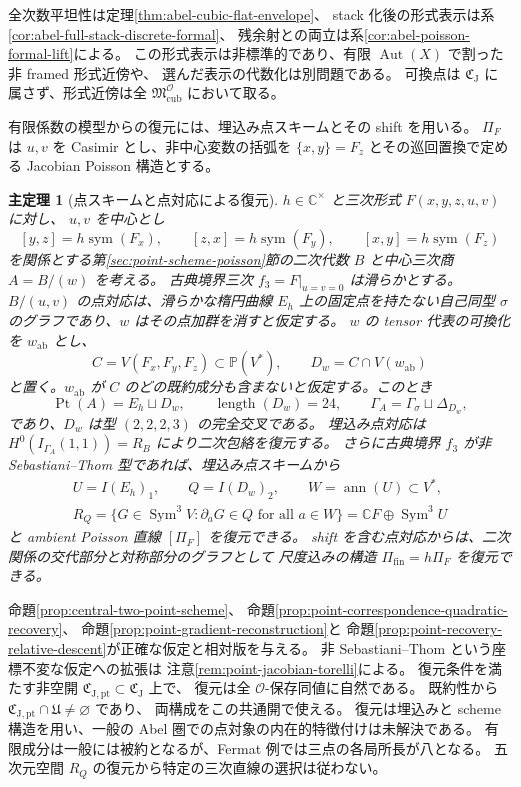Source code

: \documentclass[11pt,a4paper]{ltjsarticle}
\numberwithin{equation}{section}
\newtheorem{maintheorem}{主定理}
\newcommand{\C}{\mathbb C}
\newcommand{\PP}{\mathbb P}
\newcommand{\Sym}{\operatorname{Sym}}
\newcommand{\Aut}{\operatorname{Aut}}
\newcommand{\Symm}{\operatorname{sym}}
\begin{document}
全次数平坦性は定理\ref{thm:abel-cubic-flat-envelope}、
stack 化後の形式表示は系\ref{cor:abel-full-stack-discrete-formal}、
残余射との両立は系\ref{cor:abel-poisson-formal-lift}による。
この形式表示は非標準的であり、有限 $\Aut(X)$ で割った非 framed 形式近傍や、
選んだ表示の代数化は別問題である。
可換点は $\mathfrak C_{\mathrm J}$ に属さず、形式近傍は全
$\mathfrak M^{\mathcal O}_{\mathrm{cub}}$ において取る。

有限係数の模型からの復元には、埋込み点スキームとその shift を用いる。
$\Pi_F$ は $u,v$ を Casimir とし、非中心変数の括弧を
$\{x,y\}=F_z$ とその巡回置換で定める Jacobian Poisson 構造とする。

\begin{maintheorem}[点スキームと点対応による復元]\label{thm:intro-points}
$h\in\C^\times$ と三次形式 $F(x,y,z,u,v)$ に対し、
$u,v$ を中心とし
\[
 [y,z]=h\Symm(F_x),\qquad [z,x]=h\Symm(F_y),\qquad [x,y]=h\Symm(F_z)
\]
を関係とする第\ref{sec:point-scheme-poisson}節の二次代数 $B$ と中心三次商 $A=B/(w)$ を考える。
古典境界三次 $f_3=F|_{u=v=0}$ は滑らかとする。
$B/(u,v)$ の点対応は、滑らかな楕円曲線 $E_h$ 上の固定点を持たない自己同型
$\sigma$ のグラフであり、$w$ はその点加群を消すと仮定する。
$w$ の tensor 代表の可換化を $w_{\mathrm{ab}}$ とし、
\[
 C=V(F_x,F_y,F_z)\subset\PP(V^*),\qquad
 D_w=C\cap V(w_{\mathrm{ab}})
\]
と置く。$w_{\mathrm{ab}}$ が $C$ のどの既約成分も含まないと仮定する。このとき
\[
 \operatorname{Pt}(A)=E_h\sqcup D_w,\qquad \operatorname{length}(D_w)=24,
 \qquad \Gamma_A=\Gamma_\sigma\sqcup\Delta_{D_w},
\]
であり、$D_w$ は型 $(2,2,2,3)$ の完全交叉である。
埋込み点対応は $H^0(I_{\Gamma_A}(1,1))=R_B$ により二次包絡を復元する。
さらに古典境界 $f_3$ が非 Sebastiani--Thom 型であれば、埋込み点スキームから
\[
 \begin{gathered}
 U=I(E_h)_1,\qquad Q=I(D_w)_2,\qquad W=\operatorname{ann}(U)\subset V^*,\\
 R_Q=\{G\in\Sym^3V:\partial_aG\in Q\text{ for all }a\in W\}
        =\C F\oplus\Sym^3U
 \end{gathered}
\]
と ambient Poisson 直線 $[\Pi_F]$ を復元できる。
shift を含む点対応からは、二次関係の交代部分と対称部分のグラフとして
尺度込みの構造 $\Pi_{\mathrm{fin}}=h\Pi_F$ を復元できる。
\end{maintheorem}

命題\ref{prop:central-two-point-scheme}、
命題\ref{prop:point-correspondence-quadratic-recovery}、
命題\ref{prop:point-gradient-reconstruction}と
命題\ref{prop:point-recovery-relative-descent}が正確な仮定と相対版を与える。
非 Sebastiani--Thom という座標不変な仮定への拡張は
注意\ref{rem:point-jacobian-torelli}による。
復元条件を満たす非空開 $\mathfrak C_{\mathrm{J,pt}}\subset\mathfrak C_{\mathrm J}$ 上で、
復元は全 $\mathcal O$-保存同値に自然である。
既約性から $\mathfrak C_{\mathrm{J,pt}}\cap\mathfrak U\ne\varnothing$ であり、
両構成をこの共通開で使える。
復元は埋込みと scheme 構造を用い、一般の Abel 圏での点対象の内在的特徴付けは未解決である。
有限成分は一般には被約となるが、Fermat 例では三点の各局所長が八となる。
五次元空間 $R_Q$ の復元から特定の三次直線の選択は従わない。
\end{document}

-----

Could you set down the records above exactly, skipping any picture?

Source code

: \documentclass[11pt,a4paper]{ltjsarticle}
\numberwithin{equation}{section}
\newtheorem{maintheorem}{主定理}
\newcommand{\C}{\mathbb C}
\newcommand{\PP}{\mathbb P}
\newcommand{\Sym}{\operatorname{Sym}}
\newcommand{\Aut}{\operatorname{Aut}}
\newcommand{\Symm}{\operatorname{sym}}
\begin{document}
全次数平坦性は定理\ref{thm:abel-cubic-flat-envelope}、
stack 化後の形式表示は系\ref{cor:abel-full-stack-discrete-formal}、
残余射との両立は系\ref{cor:abel-poisson-formal-lift}による。
この形式表示は非標準的であり、有限 $\Aut(X)$ で割った非 framed 形式近傍や、
選んだ表示の代数化は別問題である。
可換点は $\mathfrak C_{\mathrm J}$ に属さず、形式近傍は全
$\mathfrak M^{\mathcal O}_{\mathrm{cub}}$ において取る。

有限係数の模型からの復元には、埋込み点スキームとその shift を用いる。
$\Pi_F$ は $u,v$ を Casimir とし、非中心変数の括弧を
$\{x,y\}=F_z$ とその巡回置換で定める Jacobian Poisson 構造とする。

\begin{maintheorem}[点スキームと点対応による復元]\label{thm:intro-points}
$h\in\C^\times$ と三次形式 $F(x,y,z,u,v)$ に対し、
$u,v$ を中心とし
\[
 [y,z]=h\Symm(F_x),\qquad [z,x]=h\Symm(F_y),\qquad [x,y]=h\Symm(F_z)
\]
を関係とする第\ref{sec:point-scheme-poisson}節の二次代数 $B$ と中心三次商 $A=B/(w)$ を考える。
古典境界三次 $f_3=F|_{u=v=0}$ は滑らかとする。
$B/(u,v)$ の点対応は、滑らかな楕円曲線 $E_h$ 上の固定点を持たない自己同型
$\sigma$ のグラフであり、$w$ はその点加群を消すと仮定する。
$w$ の tensor 代表の可換化を $w_{\mathrm{ab}}$ とし、
\[
 C=V(F_x,F_y,F_z)\subset\PP(V^*),\qquad
 D_w=C\cap V(w_{\mathrm{ab}})
\]
と置く。$w_{\mathrm{ab}}$ が $C$ のどの既約成分も含まないと仮定する。このとき
\[
 \operatorname{Pt}(A)=E_h\sqcup D_w,\qquad \operatorname{length}(D_w)=24,
 \qquad \Gamma_A=\Gamma_\sigma\sqcup\Delta_{D_w},
\]
であり、$D_w$ は型 $(2,2,2,3)$ の完全交叉である。
埋込み点対応は $H^0(I_{\Gamma_A}(1,1))=R_B$ により二次包絡を復元する。
さらに古典境界 $f_3$ が非 Sebastiani--Thom 型であれば、埋込み点スキームから
\[
 \begin{gathered}
 U=I(E_h)_1,\qquad Q=I(D_w)_2,\qquad W=\operatorname{ann}(U)\subset V^*,\\
 R_Q=\{G\in\Sym^3V:\partial_aG\in Q\text{ for all }a\in W\}
        =\C F\oplus\Sym^3U
 \end{gathered}
\]
と ambient Poisson 直線 $[\Pi_F]$ を復元できる。
shift を含む点対応からは、二次関係の交代部分と対称部分のグラフとして
尺度込みの構造 $\Pi_{\mathrm{fin}}=h\Pi_F$ を復元できる。
\end{maintheorem}

命題\ref{prop:central-two-point-scheme}、
命題\ref{prop:point-correspondence-quadratic-recovery}、
命題\ref{prop:point-gradient-reconstruction}と
命題\ref{prop:point-recovery-relative-descent}が正確な仮定と相対版を与える。
非 Sebastiani--Thom という座標不変な仮定への拡張は
注意\ref{rem:point-jacobian-torelli}による。
復元条件を満たす非空開 $\mathfrak C_{\mathrm{J,pt}}\subset\mathfrak C_{\mathrm J}$ 上で、
復元は全 $\mathcal O$-保存同値に自然である。
既約性から $\mathfrak C_{\mathrm{J,pt}}\cap\mathfrak U\ne\varnothing$ であり、
両構成をこの共通開で使える。
復元は埋込みと scheme 構造を用い、一般の Abel 圏での点対象の内在的特徴付けは未解決である。
有限成分は一般には被約となるが、Fermat 例では三点の各局所長が八となる。
五次元空間 $R_Q$ の復元から特定の三次直線の選択は従わない。
\end{document}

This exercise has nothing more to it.